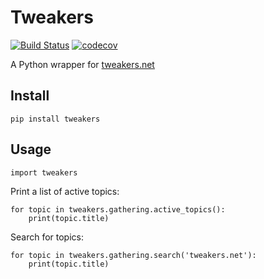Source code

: # Tweakers
[![Build Status](https://travis-ci.org/timotk/tweakers.svg?branch=master)](https://travis-ci.org/timotk/tweakers)
[![codecov](https://codecov.io/gh/timotk/tweakers/branch/master/graph/badge.svg)](https://codecov.io/gh/timotk/tweakers)

A Python wrapper for [tweakers.net](https://tweakers.net/)

## Install
```
pip install tweakers
```

## Usage
```
import tweakers
```

Print a list of active topics:
```
for topic in tweakers.gathering.active_topics():
    print(topic.title)
```

Search for topics:
```
for topic in tweakers.gathering.search('tweakers.net'):
    print(topic.title)
```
┄┄┄┄┄┄┄┄┄┄
◆ **REQUIRED WORK**
Count each line above in which the string "master" appears, then state only the total.

◆ **OUTPUT**
2